> Description of the task:
Your answer should consist only of the lines below from the one with "To Hyrule Field" through the one with "- [ ] Deku Scrub Grotto Left", copied exactly.

(Stored data entries)
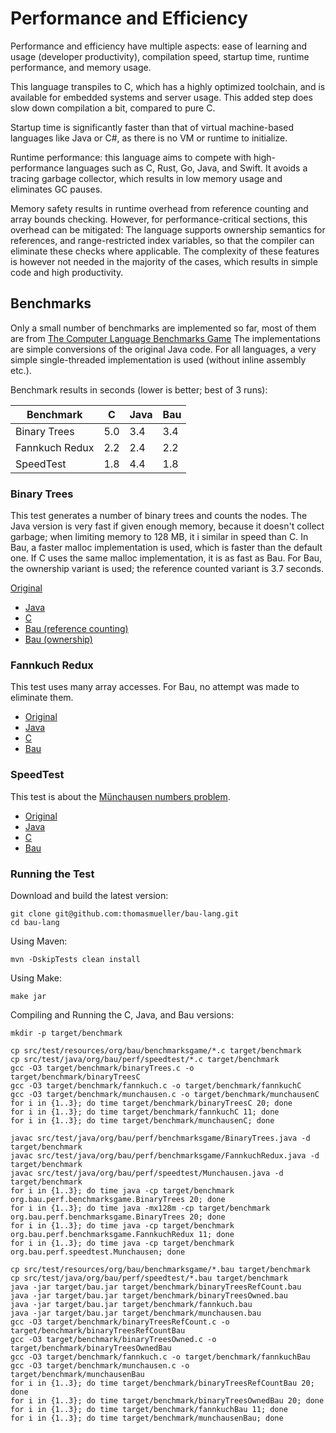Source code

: # Performance and Efficiency

Performance and efficiency have multiple aspects: ease of learning and usage
(developer productivity), compilation speed, startup time, runtime performance, and memory usage.

This language transpiles to C, which has a highly optimized toolchain, and is available
for embedded systems and server usage. This added step does slow down compilation a bit,
compared to pure C.

Startup time is significantly faster than that of virtual machine-based languages like Java or C#, 
as there is no VM or runtime to initialize.

Runtime performance: this language aims to compete with high-performance languages
such as C, Rust, Go, Java, and Swift.
It avoids a tracing garbage collector, which results in low memory usage and eliminates GC pauses.

Memory safety results in runtime overhead from reference counting and array bounds checking.
However, for performance-critical sections, this overhead can be mitigated:
The language supports ownership semantics for references, and range-restricted index variables,
so that the compiler can eliminate these checks where applicable.
The complexity of these features is however not needed in the majority of the cases,
which results in simple code and high productivity.

## Benchmarks

Only a small number of benchmarks are implemented so far, most of them are from
<a href="https://benchmarksgame-team.pages.debian.net/benchmarksgame/index.html">The Computer Language Benchmarks Game</a>
The implementations are simple conversions of the original Java code.
For all languages, a very simple single-threaded implementation is used (without inline assembly etc.).

Benchmark results in seconds (lower is better; best of 3 runs):

|Benchmark               |  C |Java| Bau|
|------------------------|----|----|----|
|Binary Trees            | 5.0| 3.4| 3.4|
|Fannkuch Redux          | 2.2| 2.4| 2.2|
|SpeedTest               | 1.8| 4.4| 1.8|


### Binary Trees

This test generates a number of binary trees and counts the nodes.
The Java version is very fast if given enough memory, because it doesn't collect garbage;
when limiting memory to 128 MB, it i similar in speed than C.
In Bau, a faster malloc implementation is used, which is faster than the default one.
If C uses the same malloc implementation, it is as fast as Bau.
For Bau, the ownership variant is used; the reference counted variant is 3.7 seconds.

<a href="https://benchmarksgame-team.pages.debian.net/benchmarksgame/performance/binarytrees.html">Original</a>
 - <a href="../blob/src/test/java/org/bau/perf/benchmarksgame/BinaryTrees.java">Java</a>
 - <a href="../blob/src/test/resources/org/bau/benchmarksgame/binaryTrees.c">C</a>
 - <a href="../blob/src/test/resources/org/bau/perf/benchmarksgame/binaryTrees.bau">Bau (reference counting)</a>
 - <a href="../blob/src/test/resources/org/bau/perf/benchmarksgame/binaryTreesOwned.bau">Bau (ownership)</a>
 
### Fannkuch Redux

This test uses many array accesses. For Bau, no attempt was made to eliminate them.

* <a href="https://benchmarksgame-team.pages.debian.net/benchmarksgame/performance/fannkuchredux.html">Original</a>
* <a href="../blob/src/test/java/org/bau/perf/benchmarksgame/FannkuchRedux.java">Java</a>
* <a href="../blob/blob/src/test/resources/org/bau/benchmarksgame/fannkuch.c">C</a>
* <a href="../blob/src/test/resources/org/bau/perf/benchmarksgame/fannkuch.bau">Bau</a>

### SpeedTest

This test is about the <a href="https://github.com/jabbalaci/SpeedTests">Münchausen numbers problem</a>.

* <a href="https://github.com/jabbalaci/SpeedTests/blob/master/c/main.c">Original</a>
* <a href="../blob/src/test/java/org/bau/perf/speedtest/Munchausen.java">Java</a>
* <a href="../blob/src/test/java/org/bau/perf/speedtest/munchausen.c">C</a>
* <a href="../blob/src/test/java/org/bau/perf/speedtest/munchausen.bau">Bau</a>

### Running the Test

Download and build the latest version:

    git clone git@github.com:thomasmueller/bau-lang.git
    cd bau-lang

Using Maven:

    mvn -DskipTests clean install

Using Make:

    make jar

Compiling and Running the C, Java, and Bau versions:

    mkdir -p target/benchmark

    cp src/test/resources/org/bau/benchmarksgame/*.c target/benchmark
    cp src/test/java/org/bau/perf/speedtest/*.c target/benchmark
    gcc -O3 target/benchmark/binaryTrees.c -o target/benchmark/binaryTreesC
    gcc -O3 target/benchmark/fannkuch.c -o target/benchmark/fannkuchC
    gcc -O3 target/benchmark/munchausen.c -o target/benchmark/munchausenC
    for i in {1..3}; do time target/benchmark/binaryTreesC 20; done
    for i in {1..3}; do time target/benchmark/fannkuchC 11; done    
    for i in {1..3}; do time target/benchmark/munchausenC; done

    javac src/test/java/org/bau/perf/benchmarksgame/BinaryTrees.java -d target/benchmark
    javac src/test/java/org/bau/perf/benchmarksgame/FannkuchRedux.java -d target/benchmark
    javac src/test/java/org/bau/perf/speedtest/Munchausen.java -d target/benchmark
    for i in {1..3}; do time java -cp target/benchmark org.bau.perf.benchmarksgame.BinaryTrees 20; done
    for i in {1..3}; do time java -mx128m -cp target/benchmark org.bau.perf.benchmarksgame.BinaryTrees 20; done
    for i in {1..3}; do time java -cp target/benchmark org.bau.perf.benchmarksgame.FannkuchRedux 11; done
    for i in {1..3}; do time java -cp target/benchmark org.bau.perf.speedtest.Munchausen; done
    
    cp src/test/resources/org/bau/benchmarksgame/*.bau target/benchmark
    cp src/test/java/org/bau/perf/speedtest/*.bau target/benchmark
    java -jar target/bau.jar target/benchmark/binaryTreesRefCount.bau
    java -jar target/bau.jar target/benchmark/binaryTreesOwned.bau
    java -jar target/bau.jar target/benchmark/fannkuch.bau
    java -jar target/bau.jar target/benchmark/munchausen.bau
    gcc -O3 target/benchmark/binaryTreesRefCount.c -o target/benchmark/binaryTreesRefCountBau
    gcc -O3 target/benchmark/binaryTreesOwned.c -o target/benchmark/binaryTreesOwnedBau
    gcc -O3 target/benchmark/fannkuch.c -o target/benchmark/fannkuchBau
    gcc -O3 target/benchmark/munchausen.c -o target/benchmark/munchausenBau
    for i in {1..3}; do time target/benchmark/binaryTreesRefCountBau 20; done
    for i in {1..3}; do time target/benchmark/binaryTreesOwnedBau 20; done
    for i in {1..3}; do time target/benchmark/fannkuchBau 11; done
    for i in {1..3}; do time target/benchmark/munchausenBau; done

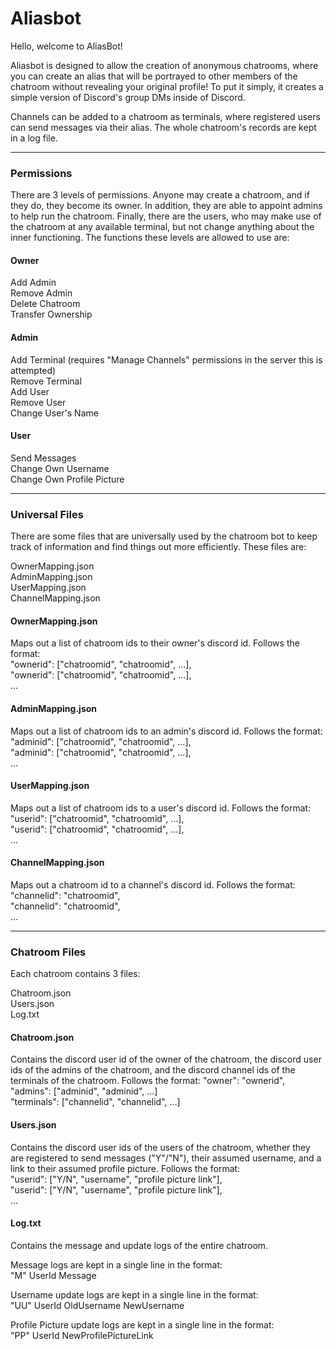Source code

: <h1>Aliasbot</h1>

Hello, welcome to AliasBot!

Aliasbot is designed to allow the creation of anonymous chatrooms, where you can create an alias that will be portrayed to other members of the chatroom without revealing your original profile! To put it simply, it creates a simple version of Discord's group DMs inside of Discord.

Channels can be added to a chatroom as terminals, where registered users can send messages via their alias. The whole chatroom's records are kept in a log file. 

--------------------------------------------------------------

<h3>Permissions</h3>

There are 3 levels of permissions. Anyone may create a chatroom, and if they do, they become its owner. In addition, they are able to appoint admins to help run the chatroom. Finally, there are the users, who may make use of the chatroom at any available terminal, but not change anything about the inner functioning. The functions these levels are allowed to use are:

<h4>Owner</h4>

Add Admin  
Remove Admin  
Delete Chatroom  
Transfer Ownership  

<h4>Admin</h4>

Add Terminal (requires "Manage Channels" permissions in the server this is attempted)  
Remove Terminal  
Add User  
Remove User  
Change User's Name  

<h4>User</h4>

Send Messages  
Change Own Username  
Change Own Profile Picture  

--------------------------------------------------------------

<h3>Universal Files</h3>

There are some files that are universally used by the chatroom bot to keep track of information and find things out more efficiently. These files are:

OwnerMapping.json  
AdminMapping.json  
UserMapping.json  
ChannelMapping.json  

<h4>OwnerMapping.json</h4>

Maps out a list of chatroom ids to their owner's discord id. Follows the format:  
"ownerid": ["chatroomid", "chatroomid", ...],  
"ownerid": ["chatroomid", "chatroomid", ...],  
...  

<h4>AdminMapping.json</h4>

Maps out a list of chatroom ids to an admin's discord id. Follows the format:  
"adminid": ["chatroomid", "chatroomid", ...],  
"adminid": ["chatroomid", "chatroomid", ...],  
...  

<h4>UserMapping.json</h4>

Maps out a list of chatroom ids to a user's discord id. Follows the format:  
"userid": ["chatroomid", "chatroomid", ...],  
"userid": ["chatroomid", "chatroomid", ...],  
...  

<h4>ChannelMapping.json</h4>

Maps out a chatroom id to a channel's discord id. Follows the format:  
"channelid": "chatroomid",  
"channelid": "chatroomid",  
...  

--------------------------------------------------------------

<h3>Chatroom Files</h3>

Each chatroom contains 3 files:

Chatroom.json  
Users.json  
Log.txt  

<h4>Chatroom.json</h4>

Contains the discord user id of the owner of the chatroom, the discord user ids of the admins of the chatroom, and the discord channel ids of the terminals of the chatroom. Follows the format:
"owner": "ownerid",  
"admins": ["adminid", "adminid", ...]  
"terminals": ["channelid", "channelid", ...]  


<h4>Users.json</h4>

Contains the discord user ids of the users of the chatroom, whether they are registered to send messages ("Y"/"N"), their assumed username, and a link to their assumed profile picture. Follows the format:  
"userid": ["Y/N", "username", "profile picture link"],  
"userid": ["Y/N", "username", "profile picture link"],  
...  

<h4>Log.txt</h4>

Contains the message and update logs of the entire chatroom. 

Message logs are kept in a single line in the format:  
"M"  UserId  Message  

Username update logs are kept in a single line in the format:  
"UU"  UserId  OldUsername  NewUsername  

Profile Picture update logs are kept in a single line in the format:  
"PP"  UserId  NewProfilePictureLink  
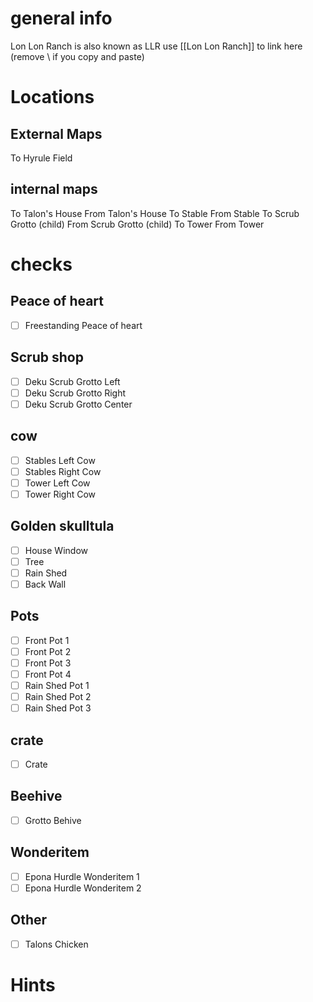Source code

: # general info 
Lon Lon Ranch is also known as LLR use \[\[Lon Lon Ranch]] to link here (remove \\ if you copy and paste)
# Locations
## External Maps
To Hyrule Field
## internal maps
To Talon's House
From Talon's House
To Stable
From Stable
To Scrub Grotto (child)
From Scrub Grotto (child)
To Tower
From Tower
# checks
## Peace of heart
- [ ] Freestanding Peace of heart
## Scrub shop
- [ ] Deku Scrub Grotto Left 
- [ ] Deku Scrub Grotto Right 
- [ ] Deku Scrub Grotto Center 
## cow
- [ ] Stables Left Cow
- [ ] Stables Right Cow
- [ ] Tower Left Cow
- [ ] Tower Right Cow
## Golden skulltula
- [ ] House Window
- [ ] Tree
- [ ] Rain Shed
- [ ] Back Wall
## Pots
- [ ] Front Pot 1
- [ ] Front Pot 2
- [ ] Front Pot 3
- [ ] Front Pot 4
- [ ] Rain Shed Pot 1
- [ ] Rain Shed Pot 2
- [ ] Rain Shed Pot 3
## crate
- [ ] Crate
## Beehive
- [ ] Grotto Behive
## Wonderitem
- [ ] Epona Hurdle Wonderitem 1
- [ ] Epona Hurdle Wonderitem 2
## Other
- [ ] Talons Chicken
# Hints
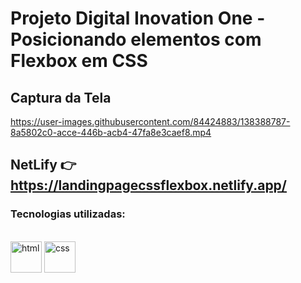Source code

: # Projeto Digital Inovation One - Posicionando elementos com Flexbox em CSS


## Captura da Tela

https://user-images.githubusercontent.com/84424883/138388787-8a5802c0-acce-446b-acb4-47fa8e3caef8.mp4

## NetLify 👉https://landingpagecssflexbox.netlify.app/

### Tecnologias utilizadas:
<br>
<div style="display=inline-block">
  <img src="https://cdn.iconscout.com/icon/free/png-64/html5-2038876-1720089.png" alt="html"width="50px" height="50px"/>
  <img src="https://cdn.jsdelivr.net/gh/devicons/devicon/icons/css3/css3-original-wordmark.svg" alt="css" width="50px" height="50px"/> 
 </div>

> Task result:
To Hyrule Field
## internal maps
To Talon's House
From Talon's House
To Stable
From Stable
To Scrub Grotto (child)
From Scrub Grotto (child)
To Tower
From Tower
# checks
## Peace of heart
- [ ] Freestanding Peace of heart
## Scrub shop
- [ ] Deku Scrub Grotto Left 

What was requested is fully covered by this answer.